Mengenal Tasawuf

Sebelum membahas lebih lanjut tentang tasawuf, sebaiknya kita tela’ah dan kita perhatikan terlebih dahulu hadits Nabi saw, yang di riwayatkan dari Abi Huroiroh, ia berkata, bahwa pada suatu hari Nabi saw berada di tengah-tengah sekelompok orang, tiba-tiba datang seorang laki-laki kepadanya dan bertanya. Apakah Iman itu? Nabi menjawab, Iman ialah apabila engkau percaya adanya Allah, percaya kepada malaikat-Nya, percaya akan bertemu Allah di akhirat, percaya terhadap rasul-rasul-Nya dan percaya akan adanya hari kebangkitan. Selanjutnya laki-laki tersebut bertanya lagi, Apakah Islam itu? Nabi menjawab, Islam ialah apabila engkau menyembah Allah dan tidak menyekutukan-Nya, engkau mau menunaikan sholat, mengeluarkan zakat dan berpuasa di bulan Romadlon. Kemudian laki-laki itu kembali bertanya, Apakah Ihsan itu? Jawab Nabi, Ihsan ialah apabila dalam menyembah Allah engkau seolah-olah melihat-Nya, jika engkau tidak melihat-Nya maka sesungguhnya Ia melihatmu. (HR. Bukhori).

Dalam hadits ini dapat dipahami adanya beberapa pengertian pokok yang seharusnya ada pada diri dan jiwa setiap orang Islam, yaitu Iman, Islam dan Ihsan. Masing-masing dapat dicapai dengan mempelajari dan memahami serta mengamalkan ilmu-ilmu yang berkaitan dengannya. Para ulama dari kalangan madzhab apapun berpendapat, bahwa tentang ke-iman-an dapat dipelajari lewat Ilmu Tauhid, tentang Islam dapat dipelajari lewat Syari’ah atau Ilmu Fiqh, sementara tentang Ihsan dapat dicapai dengan mempelajari dan mengamalkan Ilmu Tasawuf.

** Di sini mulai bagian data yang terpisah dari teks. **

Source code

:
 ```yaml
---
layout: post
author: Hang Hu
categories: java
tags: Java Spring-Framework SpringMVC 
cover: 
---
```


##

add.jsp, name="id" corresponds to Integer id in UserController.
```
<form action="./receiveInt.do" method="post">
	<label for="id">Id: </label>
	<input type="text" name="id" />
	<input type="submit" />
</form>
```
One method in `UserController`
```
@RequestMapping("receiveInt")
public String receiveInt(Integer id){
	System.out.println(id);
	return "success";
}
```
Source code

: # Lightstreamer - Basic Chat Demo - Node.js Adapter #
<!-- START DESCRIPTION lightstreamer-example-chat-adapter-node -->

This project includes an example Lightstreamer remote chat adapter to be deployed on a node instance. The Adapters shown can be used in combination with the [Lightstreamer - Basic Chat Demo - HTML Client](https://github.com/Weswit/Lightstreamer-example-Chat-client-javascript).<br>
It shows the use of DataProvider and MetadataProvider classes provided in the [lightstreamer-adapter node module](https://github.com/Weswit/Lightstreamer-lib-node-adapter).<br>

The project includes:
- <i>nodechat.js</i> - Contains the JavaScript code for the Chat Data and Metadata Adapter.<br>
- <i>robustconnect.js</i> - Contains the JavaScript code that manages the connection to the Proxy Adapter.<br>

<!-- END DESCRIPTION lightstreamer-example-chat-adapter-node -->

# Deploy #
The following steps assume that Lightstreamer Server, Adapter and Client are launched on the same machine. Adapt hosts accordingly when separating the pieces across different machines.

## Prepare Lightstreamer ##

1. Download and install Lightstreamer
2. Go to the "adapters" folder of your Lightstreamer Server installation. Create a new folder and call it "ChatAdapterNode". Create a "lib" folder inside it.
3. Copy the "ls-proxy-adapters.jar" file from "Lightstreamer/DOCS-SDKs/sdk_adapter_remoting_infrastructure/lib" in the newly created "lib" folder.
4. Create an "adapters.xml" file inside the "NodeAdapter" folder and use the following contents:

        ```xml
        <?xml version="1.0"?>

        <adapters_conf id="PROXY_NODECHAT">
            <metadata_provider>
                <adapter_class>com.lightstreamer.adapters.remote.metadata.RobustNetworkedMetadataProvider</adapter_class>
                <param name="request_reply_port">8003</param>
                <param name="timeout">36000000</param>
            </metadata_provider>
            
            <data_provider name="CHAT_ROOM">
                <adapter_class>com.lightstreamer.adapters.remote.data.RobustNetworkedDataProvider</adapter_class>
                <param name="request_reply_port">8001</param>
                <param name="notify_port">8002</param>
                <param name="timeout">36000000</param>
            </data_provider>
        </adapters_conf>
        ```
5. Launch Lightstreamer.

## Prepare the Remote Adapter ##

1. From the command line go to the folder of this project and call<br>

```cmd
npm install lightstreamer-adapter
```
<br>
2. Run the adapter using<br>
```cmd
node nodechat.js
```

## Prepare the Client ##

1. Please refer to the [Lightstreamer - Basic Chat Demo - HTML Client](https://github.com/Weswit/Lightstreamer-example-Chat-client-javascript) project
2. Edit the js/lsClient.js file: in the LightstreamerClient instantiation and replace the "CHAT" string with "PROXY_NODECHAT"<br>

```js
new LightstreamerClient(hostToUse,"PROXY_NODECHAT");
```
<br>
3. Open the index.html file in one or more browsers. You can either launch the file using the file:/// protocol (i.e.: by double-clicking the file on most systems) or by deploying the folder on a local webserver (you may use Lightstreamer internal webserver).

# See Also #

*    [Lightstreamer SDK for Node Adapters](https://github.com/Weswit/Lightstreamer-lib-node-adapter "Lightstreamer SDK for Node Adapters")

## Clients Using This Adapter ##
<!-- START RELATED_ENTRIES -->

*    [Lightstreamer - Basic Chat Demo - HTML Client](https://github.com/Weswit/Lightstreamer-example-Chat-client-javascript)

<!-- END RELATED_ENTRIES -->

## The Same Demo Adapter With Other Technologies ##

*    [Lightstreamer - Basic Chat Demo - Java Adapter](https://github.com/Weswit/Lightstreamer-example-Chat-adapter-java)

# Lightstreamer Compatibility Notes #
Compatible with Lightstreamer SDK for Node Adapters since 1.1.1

Dalam konteks sejarah perkembangan ilmu-ilmu Islam, istilah tasawuf pada zaman Nabi saw memang belum ada, begitu juga istilah Ilmu Fiqh, Syari’ah, Aqidah dan ilmu Tauhid. Awalnya masih menjadi satu, yaitu terkandung semua didalam al-Qur’an dan al-Hadits. Pada perjalanan selanjutnya, ilmu-ilmu tersebut kemudian menempuh jalannya sendiri-sendiri dengan prinsip, obyek dan metode yang berbeda. Diantaranya, yang berkaitan dengan aqidah disebut ilmu tauhid atau ilmu kalam, yang berkaitan dengan prilku dzohir disebut ilmu fiqh dan yang berkaitan dengan kejiwaan disebut tasawuf dan akhlaq, dan masih banyak lagi isi kandungan al-Qur’an dan al-Hadits yang dipreteli atau di sendiri-sendirikan oleh para pakar sehingga menjadi ilmu khusus atau spesialisasi ilmu. Meskipun dalam segi keilmuan ketiganya terkotak sendiri-sendiri tetapi pada dasarnya ketiganya adalah satu kesatuan untuk mencapai tujuan hidup yang sebenarnya, yaitu ‘ubudiyah atau penghambaan diri terhadap Allah. Sebagaimana firman Allah, “Tidaklah Aku ciptakan jin dan manusia kecuali agar mereka menghambakan diri kepadaku”. Bertasawuf berarti menghambakan diri kepada Allah. Bertasawuf berarti berjuang melawan hawa nafsu dan syetan, juga mengontrol semua gerak aktifitas agar sesuai dengan syari’at agama Islam dan selalu berdzikir atau mengingat Allah, dalam keadaan apapun. Ingatlah Allah ketika kamu berdiri, duduk dan ketika berbaring (QS. An-Nisa’. 103).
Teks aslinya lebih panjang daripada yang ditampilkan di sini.